I really enjoyed the main story, but didn't love the story told through the footnotes.
I did end up reading it at a great time, though. It was the first book I read after finishing college, and I had just completed a film studies degree. It felt fitting that -- after all the film essays I had to read during college -- the first thing I read was a fiction book written like a film essay.
i tried to read it once and gave up. i think i appreciate it more for its uniqueness and the actual physical design of the book which is all weird and fucked up
You should really give it a chance again, it takes a trooper to get to the good shit.

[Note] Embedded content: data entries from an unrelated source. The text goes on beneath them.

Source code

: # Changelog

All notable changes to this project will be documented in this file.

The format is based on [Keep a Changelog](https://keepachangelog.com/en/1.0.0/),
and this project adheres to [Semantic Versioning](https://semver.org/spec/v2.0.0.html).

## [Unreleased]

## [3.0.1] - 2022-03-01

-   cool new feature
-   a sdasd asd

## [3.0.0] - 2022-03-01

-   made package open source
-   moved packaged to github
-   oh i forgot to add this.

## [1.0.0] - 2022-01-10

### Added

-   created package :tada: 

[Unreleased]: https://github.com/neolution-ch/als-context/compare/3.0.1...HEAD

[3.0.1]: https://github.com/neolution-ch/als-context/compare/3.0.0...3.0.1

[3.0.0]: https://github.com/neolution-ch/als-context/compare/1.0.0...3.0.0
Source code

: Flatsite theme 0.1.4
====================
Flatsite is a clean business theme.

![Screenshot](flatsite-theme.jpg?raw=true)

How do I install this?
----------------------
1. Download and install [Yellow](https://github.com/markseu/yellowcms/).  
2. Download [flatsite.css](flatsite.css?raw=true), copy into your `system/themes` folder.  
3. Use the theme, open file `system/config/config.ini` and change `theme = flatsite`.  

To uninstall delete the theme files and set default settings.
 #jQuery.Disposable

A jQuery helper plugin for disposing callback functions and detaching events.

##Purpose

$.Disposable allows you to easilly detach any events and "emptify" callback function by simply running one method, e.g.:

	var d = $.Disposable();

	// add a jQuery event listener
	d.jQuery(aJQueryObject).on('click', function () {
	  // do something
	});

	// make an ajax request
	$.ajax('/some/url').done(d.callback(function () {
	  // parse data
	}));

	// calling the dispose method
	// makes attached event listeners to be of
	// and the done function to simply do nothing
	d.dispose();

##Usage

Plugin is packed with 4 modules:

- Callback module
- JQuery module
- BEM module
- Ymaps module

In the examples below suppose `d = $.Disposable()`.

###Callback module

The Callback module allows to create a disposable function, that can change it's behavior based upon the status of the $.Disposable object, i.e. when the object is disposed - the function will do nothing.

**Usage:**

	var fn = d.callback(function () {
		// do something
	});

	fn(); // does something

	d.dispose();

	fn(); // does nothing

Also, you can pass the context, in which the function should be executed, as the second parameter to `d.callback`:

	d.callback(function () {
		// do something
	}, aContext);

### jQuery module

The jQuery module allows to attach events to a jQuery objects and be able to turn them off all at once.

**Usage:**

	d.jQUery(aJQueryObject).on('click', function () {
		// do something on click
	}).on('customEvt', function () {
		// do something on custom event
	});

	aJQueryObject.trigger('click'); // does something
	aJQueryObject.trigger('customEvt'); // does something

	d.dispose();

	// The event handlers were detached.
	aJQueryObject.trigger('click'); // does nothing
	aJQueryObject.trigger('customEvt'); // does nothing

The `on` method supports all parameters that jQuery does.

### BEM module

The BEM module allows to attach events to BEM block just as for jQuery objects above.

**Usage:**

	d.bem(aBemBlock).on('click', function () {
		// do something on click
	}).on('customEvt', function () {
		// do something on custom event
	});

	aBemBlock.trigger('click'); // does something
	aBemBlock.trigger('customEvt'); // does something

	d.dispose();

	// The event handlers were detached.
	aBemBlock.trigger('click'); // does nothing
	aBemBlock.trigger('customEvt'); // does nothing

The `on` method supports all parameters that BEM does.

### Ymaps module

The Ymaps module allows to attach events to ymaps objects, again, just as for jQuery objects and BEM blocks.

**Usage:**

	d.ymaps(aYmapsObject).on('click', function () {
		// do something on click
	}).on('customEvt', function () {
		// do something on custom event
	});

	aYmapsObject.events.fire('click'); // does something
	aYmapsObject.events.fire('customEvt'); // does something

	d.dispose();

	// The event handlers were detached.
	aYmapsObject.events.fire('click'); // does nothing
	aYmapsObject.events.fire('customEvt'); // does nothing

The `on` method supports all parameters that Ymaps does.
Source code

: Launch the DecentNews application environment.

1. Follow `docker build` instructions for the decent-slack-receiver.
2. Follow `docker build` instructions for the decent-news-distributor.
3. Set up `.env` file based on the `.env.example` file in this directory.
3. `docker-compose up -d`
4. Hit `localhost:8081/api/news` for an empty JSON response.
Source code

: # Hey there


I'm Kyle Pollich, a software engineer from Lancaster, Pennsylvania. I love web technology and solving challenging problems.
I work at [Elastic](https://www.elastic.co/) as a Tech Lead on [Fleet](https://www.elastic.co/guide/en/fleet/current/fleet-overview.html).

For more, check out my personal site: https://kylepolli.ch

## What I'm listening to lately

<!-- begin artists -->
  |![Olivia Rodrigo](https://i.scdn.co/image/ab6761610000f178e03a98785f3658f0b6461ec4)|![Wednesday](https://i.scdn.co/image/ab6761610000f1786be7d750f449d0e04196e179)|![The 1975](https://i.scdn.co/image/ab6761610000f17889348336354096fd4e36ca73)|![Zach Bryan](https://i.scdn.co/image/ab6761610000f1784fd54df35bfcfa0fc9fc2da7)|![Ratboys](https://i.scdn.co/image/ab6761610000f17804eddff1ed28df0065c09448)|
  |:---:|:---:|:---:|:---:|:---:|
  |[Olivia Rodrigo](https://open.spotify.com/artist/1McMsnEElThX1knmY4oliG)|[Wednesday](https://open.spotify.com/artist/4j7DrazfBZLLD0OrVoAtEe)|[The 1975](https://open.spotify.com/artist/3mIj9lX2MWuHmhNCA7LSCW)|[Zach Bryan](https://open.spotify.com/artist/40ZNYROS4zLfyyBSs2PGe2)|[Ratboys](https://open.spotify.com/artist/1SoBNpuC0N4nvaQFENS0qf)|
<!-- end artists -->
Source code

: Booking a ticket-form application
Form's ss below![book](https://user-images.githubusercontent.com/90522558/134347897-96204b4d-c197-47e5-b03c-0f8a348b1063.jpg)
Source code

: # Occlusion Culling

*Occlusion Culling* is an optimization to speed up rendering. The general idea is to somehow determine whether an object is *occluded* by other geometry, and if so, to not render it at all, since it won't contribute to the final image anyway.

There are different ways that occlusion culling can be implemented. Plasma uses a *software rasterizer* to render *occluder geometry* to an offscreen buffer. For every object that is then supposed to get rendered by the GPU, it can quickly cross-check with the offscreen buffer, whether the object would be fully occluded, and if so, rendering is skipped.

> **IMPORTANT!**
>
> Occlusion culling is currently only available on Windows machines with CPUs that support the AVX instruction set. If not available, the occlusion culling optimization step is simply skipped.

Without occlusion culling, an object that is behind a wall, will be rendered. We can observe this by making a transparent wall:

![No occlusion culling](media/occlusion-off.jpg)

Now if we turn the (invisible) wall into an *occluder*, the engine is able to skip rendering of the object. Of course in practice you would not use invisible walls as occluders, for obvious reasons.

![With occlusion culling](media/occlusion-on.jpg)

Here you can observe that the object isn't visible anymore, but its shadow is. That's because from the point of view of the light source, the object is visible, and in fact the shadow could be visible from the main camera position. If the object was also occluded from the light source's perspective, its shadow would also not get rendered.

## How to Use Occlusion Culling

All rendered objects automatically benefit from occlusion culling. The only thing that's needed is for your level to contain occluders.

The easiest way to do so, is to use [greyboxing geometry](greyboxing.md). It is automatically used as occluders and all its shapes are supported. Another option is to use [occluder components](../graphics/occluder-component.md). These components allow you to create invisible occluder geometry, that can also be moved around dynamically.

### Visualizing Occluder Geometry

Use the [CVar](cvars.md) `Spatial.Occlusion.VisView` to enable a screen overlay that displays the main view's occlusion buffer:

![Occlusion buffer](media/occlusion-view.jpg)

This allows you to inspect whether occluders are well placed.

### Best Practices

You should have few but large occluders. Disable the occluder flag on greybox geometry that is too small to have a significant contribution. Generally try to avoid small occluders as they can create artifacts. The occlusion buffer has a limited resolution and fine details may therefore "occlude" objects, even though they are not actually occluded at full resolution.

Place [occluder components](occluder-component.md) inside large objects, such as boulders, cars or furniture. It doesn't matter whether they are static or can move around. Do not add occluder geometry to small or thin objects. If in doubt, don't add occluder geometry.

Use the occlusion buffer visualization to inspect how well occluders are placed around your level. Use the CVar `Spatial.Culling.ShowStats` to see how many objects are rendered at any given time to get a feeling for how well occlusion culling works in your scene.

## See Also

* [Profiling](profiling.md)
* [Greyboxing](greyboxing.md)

you actually finished it? damn. whats some of the good stuff about it? it's a beast of a book if i remember right
I finished it like a decade ago so bare with me while I try to conjure up shit from my high school English class.
spoiler
I really liked how it simulated someone going insane on two different fronts, both on the narrators end and on the "official story" end. The font fuckery especially complimented Truant and his counterpart just getting increasingly more paranoid as the walls figuratively and literally cave in on them in some cases. There's a section about a minotaur stalking the main characters that really set me off at parts. Basically, I really liked how the author blurred the lines between the "official reality" of Johnny Truant and this crazy old man that had this chest full of out of order manuscripts.
I started reading it like a week ago and got through around 150 pages. All those stories about a dude having like a billion of one night stands are kinda obnoxious. Are those parts supposed to be parody? Are they setting up something? Does it get better?
I honestly dont remember that part, but its supposed to be setting up an unreliable narrator. Stick with it, it gets better.